Bank launches climate change fund with $20 million

A major regional development bank has put up US$20 million to start a new fund to help Latin American and Caribbean countries tackle climate change.

Inter-American Development Bank (IDB) launched the Sustainable Energy and Climate Change Fund earlier this month to boost the use of environmentally friendly energy and lessen the impact of climate change.

Janine Ferretti, IDB environmental safeguards unit chief, said: “Climate change is a development issue. The fund will help countries in Latin America and the Caribbean address the problem of climate change and its impacts in important economic and social areas like agriculture, water, health, and biodiversity. It will also help improve access to affordable and reliable sources of energy.”

The fund is intended to increase investment in renewable energy, energy efficiency, bio fuel development and carbon financing.

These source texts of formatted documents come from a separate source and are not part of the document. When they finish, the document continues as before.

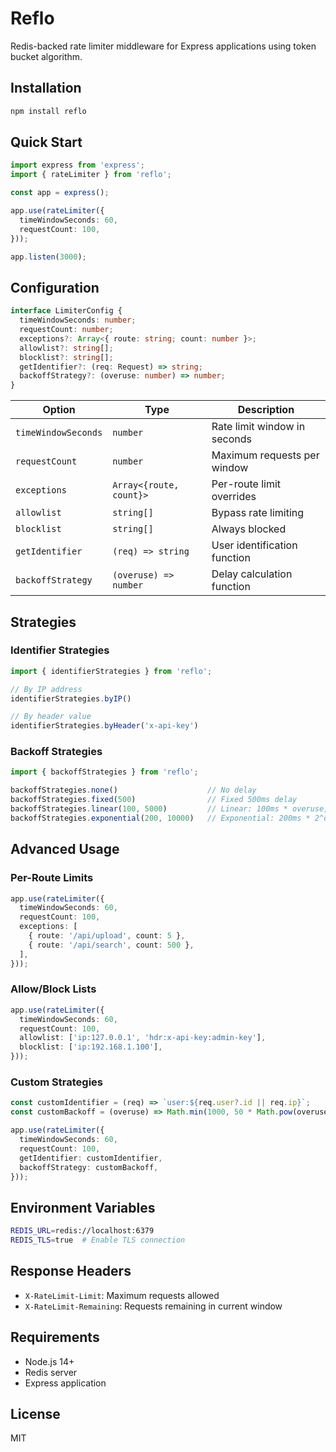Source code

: # Reflo

Redis-backed rate limiter middleware for Express applications using token bucket algorithm.

## Installation

```bash
npm install reflo
```

## Quick Start

```typescript
import express from 'express';
import { rateLimiter } from 'reflo';

const app = express();

app.use(rateLimiter({
  timeWindowSeconds: 60,
  requestCount: 100,
}));

app.listen(3000);
```

## Configuration

```typescript
interface LimiterConfig {
  timeWindowSeconds: number;
  requestCount: number;
  exceptions?: Array<{ route: string; count: number }>;
  allowlist?: string[];
  blocklist?: string[];
  getIdentifier?: (req: Request) => string;
  backoffStrategy?: (overuse: number) => number;
}
```

| Option | Type | Description |
|--------|------|-------------|
| `timeWindowSeconds` | `number` | Rate limit window in seconds |
| `requestCount` | `number` | Maximum requests per window |
| `exceptions` | `Array<{route, count}>` | Per-route limit overrides |
| `allowlist` | `string[]` | Bypass rate limiting |
| `blocklist` | `string[]` | Always blocked |
| `getIdentifier` | `(req) => string` | User identification function |
| `backoffStrategy` | `(overuse) => number` | Delay calculation function |

## Strategies

### Identifier Strategies

```typescript
import { identifierStrategies } from 'reflo';

// By IP address
identifierStrategies.byIP()

// By header value
identifierStrategies.byHeader('x-api-key')
```

### Backoff Strategies

```typescript
import { backoffStrategies } from 'reflo';

backoffStrategies.none()                    // No delay
backoffStrategies.fixed(500)                // Fixed 500ms delay
backoffStrategies.linear(100, 5000)         // Linear: 100ms * overuse, max 5s
backoffStrategies.exponential(200, 10000)   // Exponential: 200ms * 2^overuse, max 10s
```

## Advanced Usage

### Per-Route Limits

```typescript
app.use(rateLimiter({
  timeWindowSeconds: 60,
  requestCount: 100,
  exceptions: [
    { route: '/api/upload', count: 5 },
    { route: '/api/search', count: 500 },
  ],
}));
```

### Allow/Block Lists

```typescript
app.use(rateLimiter({
  timeWindowSeconds: 60,
  requestCount: 100,
  allowlist: ['ip:127.0.0.1', 'hdr:x-api-key:admin-key'],
  blocklist: ['ip:192.168.1.100'],
}));
```

### Custom Strategies

```typescript
const customIdentifier = (req) => `user:${req.user?.id || req.ip}`;
const customBackoff = (overuse) => Math.min(1000, 50 * Math.pow(overuse, 1.5));

app.use(rateLimiter({
  timeWindowSeconds: 60,
  requestCount: 100,
  getIdentifier: customIdentifier,
  backoffStrategy: customBackoff,
}));
```

## Environment Variables

```bash
REDIS_URL=redis://localhost:6379
REDIS_TLS=true  # Enable TLS connection
```

## Response Headers

- `X-RateLimit-Limit`: Maximum requests allowed
- `X-RateLimit-Remaining`: Requests remaining in current window

## Requirements

- Node.js 14+
- Redis server
- Express application

## License

MIT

It will also be used to reduce the impact of climate change and to promote policies and projects that result in greater sustainable energy use.

“The fund will help countries take into account climate change risk in country programming and project investments,” said Ms Ferretti.

“It will take advantage of the new financing opportunities of a growing international carbon market to reduce greenhouse gas emissions and at the same time provide important development benefits.”

Institutions that could be eligible for funding include government ministries, planning agencies, public and private corporations, regional government, non-governmental organizations and academic and research institutions.

The IDB is the oldest and largest regional bank in the world.

It was set up by the Latin American countries in 1959 to finance the economic and social development of the region through loans and grants.

It supports projects and strategies to cut poverty, boost growth, increase regional integration and promote private sector development and state modernization.